> **What the exercise asks**:
With pictures left out, set down every record word for word.

==== Material supplied ====

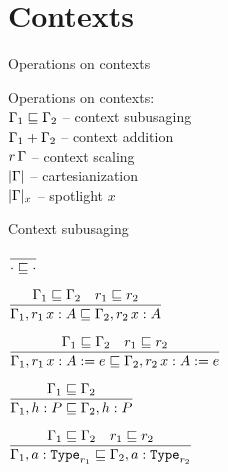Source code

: \section{Contexts}

\begin{frame}{Operations on contexts}

Operations on contexts: \\
$\Gamma_1 \sqsubseteq \Gamma_2$ -- context subusaging \\
$\Gamma_1 + \Gamma_2$ -- context addition \\
$r\, \Gamma$ -- context scaling \\
$| \Gamma |$ -- cartesianization \\
$| \Gamma |_{x}$ -- spotlight $x$

\end{frame}

\begin{frame}{Context subusaging}

\begin{center}
  $\infrule{}{\subusagectx{\emptyctx}{\emptyctx}}$

  \vspace{1em}

  $\infrule{\subusagectx{\Gamma_1}{\Gamma_2} \quad \subusage{r_1}{r_2}}{\subusagectx{\extend{\Gamma_1}[r_1]{x}{A}}{\extend{\Gamma_2}[r_2]{x}{A}}}$

  \vspace{2em}

  $\infrule{\subusagectx{\Gamma_1}{\Gamma_2} \quad \subusage{r_1}{r_2}}{\subusagectx{\extend{\Gamma_1}[r_1]{x}{A}[e]}{\extend{\Gamma_2}[r_2]{x}{A}[e]}}$

  \vspace{2em}

  $\infrule{\subusagectx{\Gamma_1}{\Gamma_2}}{\subusagectx{\assume{\Gamma_1}{h}{P}}{\assume{\Gamma_2}{h}{P}}}$

  \vspace{2em}

  $\infrule{\subusagectx{\Gamma_1}{\Gamma_2} \quad \subusage{r_1}{r_2}}{\subusagectx{\extendtype{\Gamma_1}{a}[r_1]}{\extendtype{\Gamma_2}{a}[r_2]}}$
\end{center}

\end{frame}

====

> **Answer to this task**:
Source code

: \section{Contexts}

\begin{frame}{Operations on contexts}

Operations on contexts: \\
$\Gamma_1 \sqsubseteq \Gamma_2$ -- context subusaging \\
$\Gamma_1 + \Gamma_2$ -- context addition \\
$r\, \Gamma$ -- context scaling \\
$| \Gamma |$ -- cartesianization \\
$| \Gamma |_{x}$ -- spotlight $x$

\end{frame}

\begin{frame}{Context subusaging}

\begin{center}
  $\infrule{}{\subusagectx{\emptyctx}{\emptyctx}}$

  \vspace{1em}

  $\infrule{\subusagectx{\Gamma_1}{\Gamma_2} \quad \subusage{r_1}{r_2}}{\subusagectx{\extend{\Gamma_1}[r_1]{x}{A}}{\extend{\Gamma_2}[r_2]{x}{A}}}$

  \vspace{2em}

  $\infrule{\subusagectx{\Gamma_1}{\Gamma_2} \quad \subusage{r_1}{r_2}}{\subusagectx{\extend{\Gamma_1}[r_1]{x}{A}[e]}{\extend{\Gamma_2}[r_2]{x}{A}[e]}}$

  \vspace{2em}

  $\infrule{\subusagectx{\Gamma_1}{\Gamma_2}}{\subusagectx{\assume{\Gamma_1}{h}{P}}{\assume{\Gamma_2}{h}{P}}}$

  \vspace{2em}

  $\infrule{\subusagectx{\Gamma_1}{\Gamma_2} \quad \subusage{r_1}{r_2}}{\subusagectx{\extendtype{\Gamma_1}{a}[r_1]}{\extendtype{\Gamma_2}{a}[r_2]}}$
\end{center}

\end{frame}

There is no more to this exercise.